→ **WHAT TO DO**
Using the material that follows, identify and copy each line with the string "title".

→ **SUPPLIED RECORDS**
'''

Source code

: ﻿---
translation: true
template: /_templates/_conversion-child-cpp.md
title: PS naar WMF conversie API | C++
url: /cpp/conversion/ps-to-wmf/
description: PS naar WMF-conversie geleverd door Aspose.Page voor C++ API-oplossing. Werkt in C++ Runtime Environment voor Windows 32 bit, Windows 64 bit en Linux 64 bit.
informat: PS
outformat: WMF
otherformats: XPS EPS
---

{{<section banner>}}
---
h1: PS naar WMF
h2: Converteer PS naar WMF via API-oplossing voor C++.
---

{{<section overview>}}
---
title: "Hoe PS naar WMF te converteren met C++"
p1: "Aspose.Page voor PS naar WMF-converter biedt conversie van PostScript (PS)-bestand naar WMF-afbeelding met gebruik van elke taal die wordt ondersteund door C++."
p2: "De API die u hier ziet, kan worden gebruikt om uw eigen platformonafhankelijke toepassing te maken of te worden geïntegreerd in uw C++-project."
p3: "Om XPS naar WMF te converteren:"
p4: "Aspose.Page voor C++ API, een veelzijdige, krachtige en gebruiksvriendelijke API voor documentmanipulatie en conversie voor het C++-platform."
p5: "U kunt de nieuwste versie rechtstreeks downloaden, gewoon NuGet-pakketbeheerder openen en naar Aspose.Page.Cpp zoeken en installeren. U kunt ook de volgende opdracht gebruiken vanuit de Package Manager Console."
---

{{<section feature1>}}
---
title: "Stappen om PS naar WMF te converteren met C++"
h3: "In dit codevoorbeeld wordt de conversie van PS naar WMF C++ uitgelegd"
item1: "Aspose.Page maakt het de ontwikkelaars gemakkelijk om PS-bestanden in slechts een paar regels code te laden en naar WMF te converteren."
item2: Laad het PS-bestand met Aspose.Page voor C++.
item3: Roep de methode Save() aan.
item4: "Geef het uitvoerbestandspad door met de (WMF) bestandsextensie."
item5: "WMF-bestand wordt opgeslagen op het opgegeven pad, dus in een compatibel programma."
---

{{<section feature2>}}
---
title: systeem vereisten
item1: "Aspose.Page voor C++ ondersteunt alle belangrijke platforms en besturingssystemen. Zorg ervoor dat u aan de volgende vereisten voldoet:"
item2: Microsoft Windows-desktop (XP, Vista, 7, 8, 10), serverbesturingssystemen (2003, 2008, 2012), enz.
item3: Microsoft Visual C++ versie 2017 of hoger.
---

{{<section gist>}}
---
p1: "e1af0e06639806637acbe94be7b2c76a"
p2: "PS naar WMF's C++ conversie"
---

'''
'''

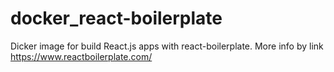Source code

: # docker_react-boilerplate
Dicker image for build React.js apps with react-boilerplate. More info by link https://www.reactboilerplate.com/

'''

→ **EXERCISE ANSWER**
title: PS naar WMF conversie API | C++
title: "Hoe PS naar WMF te converteren met C++"
title: "Stappen om PS naar WMF te converteren met C++"
title: systeem vereisten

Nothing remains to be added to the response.